(Plain-text document sources)
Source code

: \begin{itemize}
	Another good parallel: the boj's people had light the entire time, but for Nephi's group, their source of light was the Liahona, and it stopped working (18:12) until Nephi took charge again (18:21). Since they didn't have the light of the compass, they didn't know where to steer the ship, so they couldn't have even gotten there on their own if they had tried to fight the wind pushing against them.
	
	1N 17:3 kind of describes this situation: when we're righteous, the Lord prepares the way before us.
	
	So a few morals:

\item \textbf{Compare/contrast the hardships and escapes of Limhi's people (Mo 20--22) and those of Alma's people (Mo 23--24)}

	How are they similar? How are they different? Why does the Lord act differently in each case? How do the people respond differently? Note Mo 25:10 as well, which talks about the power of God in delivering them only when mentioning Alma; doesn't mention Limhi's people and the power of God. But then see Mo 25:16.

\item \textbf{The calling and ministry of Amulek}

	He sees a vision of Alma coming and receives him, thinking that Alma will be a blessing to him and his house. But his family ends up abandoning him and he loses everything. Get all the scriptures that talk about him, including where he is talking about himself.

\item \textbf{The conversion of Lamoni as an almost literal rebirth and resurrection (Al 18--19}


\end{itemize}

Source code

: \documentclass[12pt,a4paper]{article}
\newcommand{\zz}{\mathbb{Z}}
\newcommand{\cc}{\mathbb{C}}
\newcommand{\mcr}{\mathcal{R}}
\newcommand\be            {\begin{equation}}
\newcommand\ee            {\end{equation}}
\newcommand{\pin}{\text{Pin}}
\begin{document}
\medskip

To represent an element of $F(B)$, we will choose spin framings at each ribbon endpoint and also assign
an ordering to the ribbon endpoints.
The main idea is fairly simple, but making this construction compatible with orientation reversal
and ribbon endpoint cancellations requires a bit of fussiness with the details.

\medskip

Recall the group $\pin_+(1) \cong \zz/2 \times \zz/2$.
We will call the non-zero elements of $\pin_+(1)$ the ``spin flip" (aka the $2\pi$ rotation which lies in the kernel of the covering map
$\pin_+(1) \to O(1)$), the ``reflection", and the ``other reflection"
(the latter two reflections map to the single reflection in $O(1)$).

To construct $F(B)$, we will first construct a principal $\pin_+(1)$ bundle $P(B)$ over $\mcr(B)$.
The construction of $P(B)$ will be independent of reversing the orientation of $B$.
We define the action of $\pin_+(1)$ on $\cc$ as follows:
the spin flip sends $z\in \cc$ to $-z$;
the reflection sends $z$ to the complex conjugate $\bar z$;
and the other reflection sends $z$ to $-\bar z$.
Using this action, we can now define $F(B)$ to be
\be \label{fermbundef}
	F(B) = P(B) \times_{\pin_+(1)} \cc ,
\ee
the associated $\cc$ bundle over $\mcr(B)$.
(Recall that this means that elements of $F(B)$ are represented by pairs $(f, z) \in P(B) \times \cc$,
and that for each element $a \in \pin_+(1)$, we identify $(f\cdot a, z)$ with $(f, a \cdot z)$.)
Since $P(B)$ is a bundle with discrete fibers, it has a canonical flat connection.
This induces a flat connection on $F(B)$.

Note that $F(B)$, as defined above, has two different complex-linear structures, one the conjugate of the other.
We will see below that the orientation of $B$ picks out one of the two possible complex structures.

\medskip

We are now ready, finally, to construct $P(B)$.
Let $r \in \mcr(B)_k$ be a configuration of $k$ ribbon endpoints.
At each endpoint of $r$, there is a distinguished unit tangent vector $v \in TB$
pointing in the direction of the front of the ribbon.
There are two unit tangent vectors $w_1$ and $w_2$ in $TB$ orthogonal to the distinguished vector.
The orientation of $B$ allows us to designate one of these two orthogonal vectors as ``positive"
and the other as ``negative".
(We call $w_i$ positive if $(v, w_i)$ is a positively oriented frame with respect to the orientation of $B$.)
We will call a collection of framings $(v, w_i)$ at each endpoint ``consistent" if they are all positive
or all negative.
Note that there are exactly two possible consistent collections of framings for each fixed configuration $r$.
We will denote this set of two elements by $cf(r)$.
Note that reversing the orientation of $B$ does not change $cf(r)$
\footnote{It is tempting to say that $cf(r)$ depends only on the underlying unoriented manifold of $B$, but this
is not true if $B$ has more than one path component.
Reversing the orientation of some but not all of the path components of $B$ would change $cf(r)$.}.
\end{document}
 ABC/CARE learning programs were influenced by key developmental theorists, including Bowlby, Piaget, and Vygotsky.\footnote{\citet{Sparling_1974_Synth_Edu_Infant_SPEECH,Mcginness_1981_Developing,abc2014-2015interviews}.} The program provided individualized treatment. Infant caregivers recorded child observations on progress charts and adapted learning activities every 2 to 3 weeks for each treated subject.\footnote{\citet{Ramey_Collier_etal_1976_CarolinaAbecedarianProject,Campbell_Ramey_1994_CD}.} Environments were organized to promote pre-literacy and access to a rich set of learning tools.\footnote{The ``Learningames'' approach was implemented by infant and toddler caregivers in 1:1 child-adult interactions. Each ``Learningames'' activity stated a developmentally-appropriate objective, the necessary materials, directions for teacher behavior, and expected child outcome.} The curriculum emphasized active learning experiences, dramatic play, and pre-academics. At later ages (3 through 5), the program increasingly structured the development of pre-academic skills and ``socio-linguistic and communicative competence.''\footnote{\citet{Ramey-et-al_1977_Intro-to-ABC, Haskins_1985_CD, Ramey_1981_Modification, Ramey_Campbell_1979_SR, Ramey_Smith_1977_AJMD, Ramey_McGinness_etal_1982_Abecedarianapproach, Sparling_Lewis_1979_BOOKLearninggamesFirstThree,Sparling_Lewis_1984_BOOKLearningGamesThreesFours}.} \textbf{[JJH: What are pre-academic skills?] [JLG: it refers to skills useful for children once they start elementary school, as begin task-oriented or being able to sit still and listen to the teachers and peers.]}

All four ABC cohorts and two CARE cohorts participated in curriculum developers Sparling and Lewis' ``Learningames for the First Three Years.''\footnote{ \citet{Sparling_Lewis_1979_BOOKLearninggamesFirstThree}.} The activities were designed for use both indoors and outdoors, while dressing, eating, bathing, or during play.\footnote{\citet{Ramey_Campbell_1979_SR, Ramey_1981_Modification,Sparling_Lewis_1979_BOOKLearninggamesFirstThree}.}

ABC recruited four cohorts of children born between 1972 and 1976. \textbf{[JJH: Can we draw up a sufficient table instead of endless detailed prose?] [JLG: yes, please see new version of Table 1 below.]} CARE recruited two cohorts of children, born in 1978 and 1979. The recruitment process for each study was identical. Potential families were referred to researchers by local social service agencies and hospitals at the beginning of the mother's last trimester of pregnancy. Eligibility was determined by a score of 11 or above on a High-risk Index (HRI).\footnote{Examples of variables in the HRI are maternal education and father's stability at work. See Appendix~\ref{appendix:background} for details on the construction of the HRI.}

Work request
Restate the records word for word, keeping every line.

Solution to this exercise
Source code

: \begin{itemize}
	Another good parallel: the boj's people had light the entire time, but for Nephi's group, their source of light was the Liahona, and it stopped working (18:12) until Nephi took charge again (18:21). Since they didn't have the light of the compass, they didn't know where to steer the ship, so they couldn't have even gotten there on their own if they had tried to fight the wind pushing against them.
	
	1N 17:3 kind of describes this situation: when we're righteous, the Lord prepares the way before us.
	
	So a few morals:

\item \textbf{Compare/contrast the hardships and escapes of Limhi's people (Mo 20--22) and those of Alma's people (Mo 23--24)}

	How are they similar? How are they different? Why does the Lord act differently in each case? How do the people respond differently? Note Mo 25:10 as well, which talks about the power of God in delivering them only when mentioning Alma; doesn't mention Limhi's people and the power of God. But then see Mo 25:16.

\item \textbf{The calling and ministry of Amulek}

	He sees a vision of Alma coming and receives him, thinking that Alma will be a blessing to him and his house. But his family ends up abandoning him and he loses everything. Get all the scriptures that talk about him, including where he is talking about himself.

\item \textbf{The conversion of Lamoni as an almost literal rebirth and resurrection (Al 18--19}


\end{itemize}

Source code

: \documentclass[12pt,a4paper]{article}
\newcommand{\zz}{\mathbb{Z}}
\newcommand{\cc}{\mathbb{C}}
\newcommand{\mcr}{\mathcal{R}}
\newcommand\be            {\begin{equation}}
\newcommand\ee            {\end{equation}}
\newcommand{\pin}{\text{Pin}}
\begin{document}
\medskip

To represent an element of $F(B)$, we will choose spin framings at each ribbon endpoint and also assign
an ordering to the ribbon endpoints.
The main idea is fairly simple, but making this construction compatible with orientation reversal
and ribbon endpoint cancellations requires a bit of fussiness with the details.

\medskip

Recall the group $\pin_+(1) \cong \zz/2 \times \zz/2$.
We will call the non-zero elements of $\pin_+(1)$ the ``spin flip" (aka the $2\pi$ rotation which lies in the kernel of the covering map
$\pin_+(1) \to O(1)$), the ``reflection", and the ``other reflection"
(the latter two reflections map to the single reflection in $O(1)$).

To construct $F(B)$, we will first construct a principal $\pin_+(1)$ bundle $P(B)$ over $\mcr(B)$.
The construction of $P(B)$ will be independent of reversing the orientation of $B$.
We define the action of $\pin_+(1)$ on $\cc$ as follows:
the spin flip sends $z\in \cc$ to $-z$;
the reflection sends $z$ to the complex conjugate $\bar z$;
and the other reflection sends $z$ to $-\bar z$.
Using this action, we can now define $F(B)$ to be
\be \label{fermbundef}
	F(B) = P(B) \times_{\pin_+(1)} \cc ,
\ee
the associated $\cc$ bundle over $\mcr(B)$.
(Recall that this means that elements of $F(B)$ are represented by pairs $(f, z) \in P(B) \times \cc$,
and that for each element $a \in \pin_+(1)$, we identify $(f\cdot a, z)$ with $(f, a \cdot z)$.)
Since $P(B)$ is a bundle with discrete fibers, it has a canonical flat connection.
This induces a flat connection on $F(B)$.

Note that $F(B)$, as defined above, has two different complex-linear structures, one the conjugate of the other.
We will see below that the orientation of $B$ picks out one of the two possible complex structures.

\medskip

We are now ready, finally, to construct $P(B)$.
Let $r \in \mcr(B)_k$ be a configuration of $k$ ribbon endpoints.
At each endpoint of $r$, there is a distinguished unit tangent vector $v \in TB$
pointing in the direction of the front of the ribbon.
There are two unit tangent vectors $w_1$ and $w_2$ in $TB$ orthogonal to the distinguished vector.
The orientation of $B$ allows us to designate one of these two orthogonal vectors as ``positive"
and the other as ``negative".
(We call $w_i$ positive if $(v, w_i)$ is a positively oriented frame with respect to the orientation of $B$.)
We will call a collection of framings $(v, w_i)$ at each endpoint ``consistent" if they are all positive
or all negative.
Note that there are exactly two possible consistent collections of framings for each fixed configuration $r$.
We will denote this set of two elements by $cf(r)$.
Note that reversing the orientation of $B$ does not change $cf(r)$
\footnote{It is tempting to say that $cf(r)$ depends only on the underlying unoriented manifold of $B$, but this
is not true if $B$ has more than one path component.
Reversing the orientation of some but not all of the path components of $B$ would change $cf(r)$.}.
\end{document}
 ABC/CARE learning programs were influenced by key developmental theorists, including Bowlby, Piaget, and Vygotsky.\footnote{\citet{Sparling_1974_Synth_Edu_Infant_SPEECH,Mcginness_1981_Developing,abc2014-2015interviews}.} The program provided individualized treatment. Infant caregivers recorded child observations on progress charts and adapted learning activities every 2 to 3 weeks for each treated subject.\footnote{\citet{Ramey_Collier_etal_1976_CarolinaAbecedarianProject,Campbell_Ramey_1994_CD}.} Environments were organized to promote pre-literacy and access to a rich set of learning tools.\footnote{The ``Learningames'' approach was implemented by infant and toddler caregivers in 1:1 child-adult interactions. Each ``Learningames'' activity stated a developmentally-appropriate objective, the necessary materials, directions for teacher behavior, and expected child outcome.} The curriculum emphasized active learning experiences, dramatic play, and pre-academics. At later ages (3 through 5), the program increasingly structured the development of pre-academic skills and ``socio-linguistic and communicative competence.''\footnote{\citet{Ramey-et-al_1977_Intro-to-ABC, Haskins_1985_CD, Ramey_1981_Modification, Ramey_Campbell_1979_SR, Ramey_Smith_1977_AJMD, Ramey_McGinness_etal_1982_Abecedarianapproach, Sparling_Lewis_1979_BOOKLearninggamesFirstThree,Sparling_Lewis_1984_BOOKLearningGamesThreesFours}.} \textbf{[JJH: What are pre-academic skills?] [JLG: it refers to skills useful for children once they start elementary school, as begin task-oriented or being able to sit still and listen to the teachers and peers.]}

All four ABC cohorts and two CARE cohorts participated in curriculum developers Sparling and Lewis' ``Learningames for the First Three Years.''\footnote{ \citet{Sparling_Lewis_1979_BOOKLearninggamesFirstThree}.} The activities were designed for use both indoors and outdoors, while dressing, eating, bathing, or during play.\footnote{\citet{Ramey_Campbell_1979_SR, Ramey_1981_Modification,Sparling_Lewis_1979_BOOKLearninggamesFirstThree}.}

ABC recruited four cohorts of children born between 1972 and 1976. \textbf{[JJH: Can we draw up a sufficient table instead of endless detailed prose?] [JLG: yes, please see new version of Table 1 below.]} CARE recruited two cohorts of children, born in 1978 and 1979. The recruitment process for each study was identical. Potential families were referred to researchers by local social service agencies and hospitals at the beginning of the mother's last trimester of pregnancy. Eligibility was determined by a score of 11 or above on a High-risk Index (HRI).\footnote{Examples of variables in the HRI are maternal education and father's stability at work. See Appendix~\ref{appendix:background} for details on the construction of the HRI.}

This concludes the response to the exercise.